À l’inverse, et c’est leur contradiction majeure, ces partis promeuvent une vision de l’identité nationale qui diffère fondamentalement de celle proposée par la tradition libérale- conservatrice construite à partir des principes de 1789, sur la notion d’une citoyenneté acquise contractuellement, par l’effet de la volonté et sur la base des valeurs universelles des droits de l’homme. Dans les formations du type populiste scandinave, chez l’UDC suisse Oskar Freysinger comme chez Umberto Bossi et sa « jeune garde » d’élus leghistes, l’identité prime sur la nation, le Heimat sur la patrie : elle est invariante, fixée par l’espace, l’histoire et la tradition. La référence à l’ethnie n’est plus un tabou : « La Padanie est une terre, écrit Fredrico Prati, mais c’est ensuite un concept d’ordre ethnique, c’est un ensemble de peuples que rapprochent les liens du sang et des traditions (2). » Cette vision de l’identité est ethnodifférentialiste et reformule sur ce sujet les idées de la Nouvelle droite des années 70, mais elle est diamétralement opposée à ce que propose la Nouvelle droite des années 2000, puisque Alain de Benoist et le GRECE affirment que « l’identité ethnoculturelle des différentes communautés qui vivent en France aujourd’hui doit cesser d’être rabattuesur le domaine privé, pour faire l’objet d’une véritable reconnaissance dans la sphère publique (3)».

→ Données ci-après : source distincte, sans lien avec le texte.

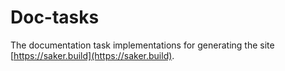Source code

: # Doc-tasks

The documentation task implementations for generating the site [https://saker.build](https://saker.build).
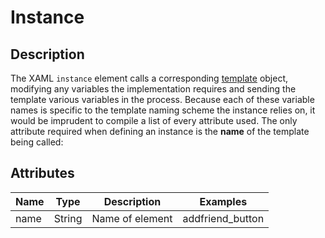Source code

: # Instance

## Description

The XAML `instance` element calls a corresponding [template](template.md) object, 
modifying any variables the implementation requires and sending the 
template various variables in the process.  Because each of these 
variable names is specific to the template naming scheme the instance 
relies on, it would be imprudent to compile a list of every attribute 
used.  The only attribute required when defining an instance is the **name** of the template being called:

## Attributes

| Name  |  Type   |  Description     |  Examples         |
|-------|---------|------------------|-------------------|
|  name |  String |  Name of element |  addfriend_button |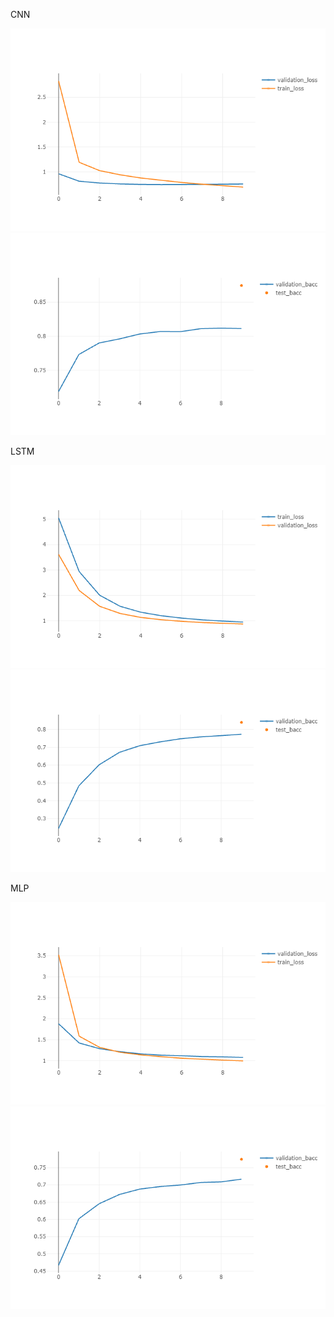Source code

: CNN


![CNN_train_val](https://github.com/Nicoch590/AprendizajeProfundo/blob/master/experiment/images/CNN_train_val_loss.png?raw=true)
![CNN_bacc](https://github.com/Nicoch590/AprendizajeProfundo/blob/master/experiment/images/CNN_val_bacc.png?raw=true)

LSTM


![LSTM_train_val](https://github.com/Nicoch590/AprendizajeProfundo/blob/master/experiment/images/LSTM_train_val_loss.png?raw=true)
![LSTM_bacc](https://github.com/Nicoch590/AprendizajeProfundo/blob/master/experiment/images/LSTM_val_bacc.png?raw=true)


MLP


![MLP_train_val](https://github.com/Nicoch590/AprendizajeProfundo/blob/master/experiment/images/MLP_val_train_loss.png?raw=true)
![MLP_bacc](https://github.com/Nicoch590/AprendizajeProfundo/blob/master/experiment/images/MLP_val_bacc.png?raw=true)
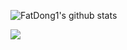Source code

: ![FatDong1's github stats](https://github-readme-stats.vercel.app/api?username=FatDong1&show_icons=true&hide_border=true&theme=tokyonight&include_all_commits=true&cache_seconds=1800&include_all_commits=true)

![](https://github-readme-stats.vercel.app/api/top-langs/?username=FatDong1&layout=compact)
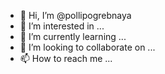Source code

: - 👋 Hi, I’m @pollipogrebnaya
- 👀 I’m interested in ...
- 🌱 I’m currently learning ...
- 💞️ I’m looking to collaborate on ...
- 📫 How to reach me ...

<!---
pollipogrebnaya/pollipogrebnaya is a ✨ special ✨ repository because its `README.md` (this file) appears on your GitHub profile.
You can click the Preview link to take a look at your changes.
--->
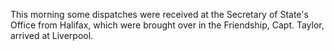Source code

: This morning some dispatches were received at the Secretary of State's
                    Office from Halifax, which were brought over in the Friendship, Capt.
                    Taylor, arrived at Liverpool.
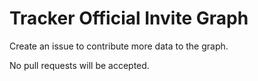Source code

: # Tracker Official Invite Graph

Create an issue to contribute more data to the graph.

No pull requests will be accepted.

Les formations de type « droites radicalisées » rompent avec le consensus qui prévaut encore sur la question de l’identité et qui part de deux postulats : celui que l’acquisition de la nationalité repose sur l’adhésion à des valeurs ; celui que cette adhésion passe par l’intégration à une culture dominante, mais pas par la négation des cultures d’origine sitôt qu’elles ne nient pas ouvertement les valeurs de base du pacte social. Précisément, dans les années à venir, les droites de gouvernement seront confrontées à un problème majeur dans la définition qu’elles proposent de l’identité nationale. Ou bien elles choisiront de continuer à défendre un modèle de citoyenneté ouvert, ce qui ne leur permettra pas de récupérer en même temps l’électorat des partis nationaux-populistes (du type Front national en France), ou bien elles feront de cette manoeuvre politique une priorité et leur discours sur la nation deviendra nécessairement « identitaire ». Dans ce dernier cas, elles valoriseront une identité ethnico-culturelle qui articulera enracinements local, régional et national dans le cadre plus large d’une Europe des ethnies. Cela n’est pas une lubie ou un scénario catastrophe : de plus en plus fédérale, l’Union européenne tend à gommer l’échelon de l’État-nation classique et à laisser éclore de grandes entités possédant une cohérence à la fois historique, économique, politique et culturelle comme la Flandre, le Pays basque ou la Catalogne, lesquelles ont nombre d’attributs traditionnels de l’État et peuvent très bien s’intégrer (sans guerre civile d’ailleurs), dans le cadre plus lâche d’une Belgique ou d’une Espagne quasiment confédérales.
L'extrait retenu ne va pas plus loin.